Dave Hyde: Roberto Luongo’s career ends where it deserves — with a call from the Hall of Fame

·4 min read

Roberto Luongo was at his Florida Panthers office Monday morning, and every so often general manager Bill Zito would step in to ask ask for an update.

“Any call yet?” he’d ask.

“No call,” Luongo said.

This is the hardest part of any Hall of Fame announcement day. These last few hours. Are you in? Are you out? Zito was sure Luongo would get in. Most people in hockey were, too.

Still, when Luongo’s phone rang about noon Monday and the Hall of Fame officials in Toronto were on the other end it was, was, “an amazing moment,” he said a few hours later. “It’s still kind of surreal.”

What made it unique was Luongo stepped out of his office and shared the news directly with the Panthers. That’s only fitting because even if he’s not the Panthers’ property alone — he was elected to the Hall with former Vancouver teammates Daniel and Henrik Sedin — Luongo instantly becomes the franchise’s first legitimate Hall of Fame player.

Sure, others like Pavel Bure or Igor Larionov, passed through town in their great careers. But Luongo was part of the South Florida sports fabric. He was a rookie here, instantly setting a franchise record with five shutouts, and retired here after 19 seasons. He was a Panthers’ All-Star near his start at 24 and near his end at 35.

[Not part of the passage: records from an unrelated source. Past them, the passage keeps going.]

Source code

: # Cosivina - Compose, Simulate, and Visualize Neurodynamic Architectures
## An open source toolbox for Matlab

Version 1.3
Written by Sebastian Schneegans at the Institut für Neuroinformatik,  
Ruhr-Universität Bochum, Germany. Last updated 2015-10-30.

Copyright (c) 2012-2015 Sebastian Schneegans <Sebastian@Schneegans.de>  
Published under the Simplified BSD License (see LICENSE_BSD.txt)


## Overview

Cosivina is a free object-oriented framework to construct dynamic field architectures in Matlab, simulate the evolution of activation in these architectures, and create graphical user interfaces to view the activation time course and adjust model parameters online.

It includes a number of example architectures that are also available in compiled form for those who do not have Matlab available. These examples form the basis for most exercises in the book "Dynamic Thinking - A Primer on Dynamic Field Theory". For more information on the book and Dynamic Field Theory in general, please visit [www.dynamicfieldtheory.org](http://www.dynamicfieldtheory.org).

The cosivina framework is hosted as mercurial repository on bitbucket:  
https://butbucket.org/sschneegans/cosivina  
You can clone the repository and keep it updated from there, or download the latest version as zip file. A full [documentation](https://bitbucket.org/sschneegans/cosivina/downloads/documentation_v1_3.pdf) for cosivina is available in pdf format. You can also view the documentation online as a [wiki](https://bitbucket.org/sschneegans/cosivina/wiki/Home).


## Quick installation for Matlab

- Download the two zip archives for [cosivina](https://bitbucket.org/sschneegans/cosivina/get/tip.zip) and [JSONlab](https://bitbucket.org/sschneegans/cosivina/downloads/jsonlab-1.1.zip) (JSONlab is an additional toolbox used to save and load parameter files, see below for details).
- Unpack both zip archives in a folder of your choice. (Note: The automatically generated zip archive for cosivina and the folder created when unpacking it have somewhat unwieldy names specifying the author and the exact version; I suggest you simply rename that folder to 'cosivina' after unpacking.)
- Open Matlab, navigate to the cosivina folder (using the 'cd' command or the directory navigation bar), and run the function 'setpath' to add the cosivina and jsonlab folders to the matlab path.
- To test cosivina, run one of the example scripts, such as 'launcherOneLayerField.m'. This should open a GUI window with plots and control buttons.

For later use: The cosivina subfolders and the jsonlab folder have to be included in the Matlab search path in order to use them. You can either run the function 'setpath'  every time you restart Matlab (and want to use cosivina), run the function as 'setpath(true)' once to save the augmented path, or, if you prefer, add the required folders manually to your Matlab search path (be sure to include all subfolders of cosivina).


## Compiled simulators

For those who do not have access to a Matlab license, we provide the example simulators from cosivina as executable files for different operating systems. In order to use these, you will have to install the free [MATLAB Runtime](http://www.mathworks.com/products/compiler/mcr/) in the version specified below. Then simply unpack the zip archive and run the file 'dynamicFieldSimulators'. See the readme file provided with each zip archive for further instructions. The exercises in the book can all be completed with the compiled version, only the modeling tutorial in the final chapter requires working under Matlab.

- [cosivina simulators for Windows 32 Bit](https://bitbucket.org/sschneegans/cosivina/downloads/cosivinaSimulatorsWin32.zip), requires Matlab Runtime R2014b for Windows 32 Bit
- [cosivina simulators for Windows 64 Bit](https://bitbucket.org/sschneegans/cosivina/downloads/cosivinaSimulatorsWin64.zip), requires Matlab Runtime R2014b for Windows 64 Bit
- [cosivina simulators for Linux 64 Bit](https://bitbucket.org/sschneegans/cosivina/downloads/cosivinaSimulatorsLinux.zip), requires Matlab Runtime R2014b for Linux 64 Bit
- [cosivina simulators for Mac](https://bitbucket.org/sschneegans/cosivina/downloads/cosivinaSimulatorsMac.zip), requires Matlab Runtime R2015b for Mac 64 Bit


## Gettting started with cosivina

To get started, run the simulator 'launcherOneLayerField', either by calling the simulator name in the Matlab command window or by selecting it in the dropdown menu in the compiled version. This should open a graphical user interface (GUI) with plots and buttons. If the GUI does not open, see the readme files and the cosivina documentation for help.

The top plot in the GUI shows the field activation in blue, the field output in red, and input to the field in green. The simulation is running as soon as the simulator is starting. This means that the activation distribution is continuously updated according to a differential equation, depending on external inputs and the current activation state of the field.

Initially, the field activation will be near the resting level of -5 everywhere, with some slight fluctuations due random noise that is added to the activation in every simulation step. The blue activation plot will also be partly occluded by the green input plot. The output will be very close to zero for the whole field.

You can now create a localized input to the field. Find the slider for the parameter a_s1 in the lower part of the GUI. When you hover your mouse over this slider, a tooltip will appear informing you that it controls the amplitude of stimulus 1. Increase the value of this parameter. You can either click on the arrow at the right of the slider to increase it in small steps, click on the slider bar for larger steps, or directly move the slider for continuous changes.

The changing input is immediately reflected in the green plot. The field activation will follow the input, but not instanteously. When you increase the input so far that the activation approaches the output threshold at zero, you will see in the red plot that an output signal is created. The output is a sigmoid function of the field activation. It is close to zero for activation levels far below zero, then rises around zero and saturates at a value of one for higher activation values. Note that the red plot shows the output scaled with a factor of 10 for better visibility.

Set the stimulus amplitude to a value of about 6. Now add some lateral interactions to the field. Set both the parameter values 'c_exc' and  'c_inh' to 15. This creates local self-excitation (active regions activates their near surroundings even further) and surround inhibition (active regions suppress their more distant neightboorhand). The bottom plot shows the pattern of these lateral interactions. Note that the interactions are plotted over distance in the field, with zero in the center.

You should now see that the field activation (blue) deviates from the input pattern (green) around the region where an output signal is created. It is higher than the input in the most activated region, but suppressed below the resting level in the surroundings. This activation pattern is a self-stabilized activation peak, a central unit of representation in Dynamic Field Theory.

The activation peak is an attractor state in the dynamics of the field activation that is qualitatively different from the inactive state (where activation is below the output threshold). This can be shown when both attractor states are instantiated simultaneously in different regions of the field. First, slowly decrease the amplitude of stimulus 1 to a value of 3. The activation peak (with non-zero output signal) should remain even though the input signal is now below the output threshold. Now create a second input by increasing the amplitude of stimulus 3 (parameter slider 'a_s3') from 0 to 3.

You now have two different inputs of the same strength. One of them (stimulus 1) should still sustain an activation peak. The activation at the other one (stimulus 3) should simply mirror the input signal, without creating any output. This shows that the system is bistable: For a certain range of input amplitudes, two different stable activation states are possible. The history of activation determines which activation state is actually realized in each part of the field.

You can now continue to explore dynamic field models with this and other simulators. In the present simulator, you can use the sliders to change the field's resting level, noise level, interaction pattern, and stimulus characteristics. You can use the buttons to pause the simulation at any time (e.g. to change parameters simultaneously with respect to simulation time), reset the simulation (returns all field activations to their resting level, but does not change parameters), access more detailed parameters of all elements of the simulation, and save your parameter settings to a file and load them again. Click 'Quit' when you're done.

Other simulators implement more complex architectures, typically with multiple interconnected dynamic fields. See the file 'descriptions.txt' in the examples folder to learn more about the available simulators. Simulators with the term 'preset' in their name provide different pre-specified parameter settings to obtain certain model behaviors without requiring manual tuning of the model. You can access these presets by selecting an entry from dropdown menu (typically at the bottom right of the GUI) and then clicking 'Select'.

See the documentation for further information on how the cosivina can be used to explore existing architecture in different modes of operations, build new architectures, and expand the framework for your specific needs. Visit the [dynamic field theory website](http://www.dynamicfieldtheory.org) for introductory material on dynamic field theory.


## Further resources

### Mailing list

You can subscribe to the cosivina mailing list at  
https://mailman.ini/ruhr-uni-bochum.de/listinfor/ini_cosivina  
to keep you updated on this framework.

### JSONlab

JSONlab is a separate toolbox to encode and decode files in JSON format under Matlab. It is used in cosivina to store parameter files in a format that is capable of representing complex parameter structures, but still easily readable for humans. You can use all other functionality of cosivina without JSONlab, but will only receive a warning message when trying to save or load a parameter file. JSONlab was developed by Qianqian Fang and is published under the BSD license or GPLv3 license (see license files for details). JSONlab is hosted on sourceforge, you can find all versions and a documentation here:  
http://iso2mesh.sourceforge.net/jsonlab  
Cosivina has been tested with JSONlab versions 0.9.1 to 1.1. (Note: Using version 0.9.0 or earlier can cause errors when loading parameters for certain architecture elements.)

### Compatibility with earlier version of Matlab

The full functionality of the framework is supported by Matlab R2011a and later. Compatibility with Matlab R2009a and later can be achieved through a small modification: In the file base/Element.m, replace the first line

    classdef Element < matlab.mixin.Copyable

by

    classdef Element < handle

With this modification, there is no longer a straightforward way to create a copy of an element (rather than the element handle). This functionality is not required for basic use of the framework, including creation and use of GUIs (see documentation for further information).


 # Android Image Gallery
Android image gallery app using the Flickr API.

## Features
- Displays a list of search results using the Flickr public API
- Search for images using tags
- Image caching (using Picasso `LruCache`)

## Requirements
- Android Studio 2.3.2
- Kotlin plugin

He met his wife here. They raised their children in Parkland. He took the microphone in the Panthers’ first game after the shootings at Marjory Stoneman Douglas High and spoke emotionally for all of us. He now works in the front office as the head of goaltending in the organization and special assistant to Zito.

Luongo also represents the oddness of the Panthers’ past two decades more than any player. He was the centerpiece of best and worst trade in franchise history. Each explains in some manner why he got Monday’s call.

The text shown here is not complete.